Downtown shop owners "have gone through hell to get where they are today before this flood, and they're facing it all again," Howard County Executive Alan Kittleman said at a news conference Monday afternoon. "Our hearts are with them."
The aftermath is "worse, I think, than it was in July of 2016, which is kind of hard for me even to imagine, because back then we all said that it looked kind of like the set from a disaster movie," Kittleman said Sunday.
Maryland Gov. Larry Hogan declared a state of emergency for the community in Howard County, west of Baltimore. He is expected to ask the Federal Emergency Management Agency for help.
Videos shared on social media captured the catastrophic conditions: A stone cottage collapsed in the fast-moving water, forcing a man into the current. It was unclear what happened to him.
In another scene, a road completely collapsed.
And in other videos, people trapped in the currents clung to cars that were being swept away, with the water pouring into first floors of homes and buildings.
Amid the chaos, firefighters were also alerted to two buildings that caught fire — one of them potentially started by a lightning strike, Howard County Fire Chief John Butler said.
The missing person was identified as Eddison Hermond, 39, a member of the National Guard, Howard County police said.
Howard County Police Chief Gary Gardner said Hermond was in a restaurant on Main Street with friends when the water came surging through. A woman entered asking for help finding her missing cat. Hermond and his friends went to help, and that's when, they said, he was pulled under and didn't resurface, Gardner added.
Many residents of Ellicott City had just finished rebuilding from the major flooding of two years ago. Efforts were underway to install stream gauges that would help analyze water flow patterns around the river and warn residents of impending flooding, The Baltimore Sun reported last week.
The city also spent the past two years cleaning out debris from its channels and had planned to use previous money from FEMA to improve a culvert on the west side of downtown and to replace a runoff pipe. But construction wouldn't have begun until 2019.
"You can't get that much done in 22 months," Kittleman said.

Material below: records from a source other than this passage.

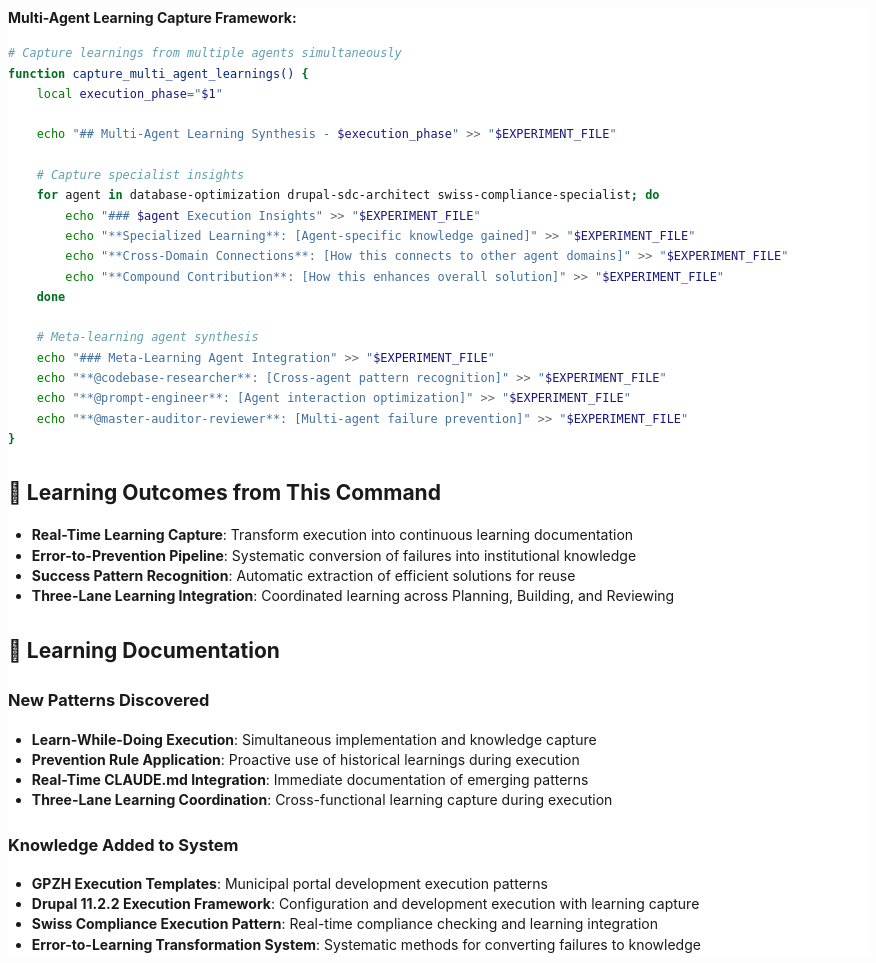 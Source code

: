 
**Multi-Agent Learning Capture Framework:**
```bash
# Capture learnings from multiple agents simultaneously
function capture_multi_agent_learnings() {
    local execution_phase="$1"
    
    echo "## Multi-Agent Learning Synthesis - $execution_phase" >> "$EXPERIMENT_FILE"
    
    # Capture specialist insights
    for agent in database-optimization drupal-sdc-architect swiss-compliance-specialist; do
        echo "### $agent Execution Insights" >> "$EXPERIMENT_FILE"
        echo "**Specialized Learning**: [Agent-specific knowledge gained]" >> "$EXPERIMENT_FILE"
        echo "**Cross-Domain Connections**: [How this connects to other agent domains]" >> "$EXPERIMENT_FILE"
        echo "**Compound Contribution**: [How this enhances overall solution]" >> "$EXPERIMENT_FILE"
    done
    
    # Meta-learning agent synthesis
    echo "### Meta-Learning Agent Integration" >> "$EXPERIMENT_FILE"
    echo "**@codebase-researcher**: [Cross-agent pattern recognition]" >> "$EXPERIMENT_FILE"
    echo "**@prompt-engineer**: [Agent interaction optimization]" >> "$EXPERIMENT_FILE"
    echo "**@master-auditor-reviewer**: [Multi-agent failure prevention]" >> "$EXPERIMENT_FILE"
}
```

## 🎯 Learning Outcomes from This Command

- **Real-Time Learning Capture**: Transform execution into continuous learning documentation
- **Error-to-Prevention Pipeline**: Systematic conversion of failures into institutional knowledge
- **Success Pattern Recognition**: Automatic extraction of efficient solutions for reuse
- **Three-Lane Learning Integration**: Coordinated learning across Planning, Building, and Reviewing

## 📝 Learning Documentation

### New Patterns Discovered
- **Learn-While-Doing Execution**: Simultaneous implementation and knowledge capture
- **Prevention Rule Application**: Proactive use of historical learnings during execution
- **Real-Time CLAUDE.md Integration**: Immediate documentation of emerging patterns
- **Three-Lane Learning Coordination**: Cross-functional learning capture during execution

### Knowledge Added to System
- **GPZH Execution Templates**: Municipal portal development execution patterns
- **Drupal 11.2.2 Execution Framework**: Configuration and development execution with learning capture
- **Swiss Compliance Execution Pattern**: Real-time compliance checking and learning integration
- **Error-to-Learning Transformation System**: Systematic methods for converting failures to knowledge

Residents acknowledged Sunday that Ellicott City's flood-prone geography remains problematic. They've also suggested that new development above Main Street in the past two decades has worsened the runoff, which they see as contributing to more devastating flooding downtown.
"We're down in the valley. When the downpours come like that, this is the bottom of the bowl," resident Robert Simmons said.
Officials said Monday that they were focused on finding the missing person and helping downtown businesses and that there was time to address other concerns later.
Much of the devastation from two years ago had already been repaired when Sunday's storm struck, Kittleman said, and more than 90 percent of its businesses had reopened.
Resident Isabelle Levine worried that this storm might have delivered the final blow to the downtown district.
"If Old Ellicott City comes back after this, I will be amazed," she said. "I would give up as a business owner."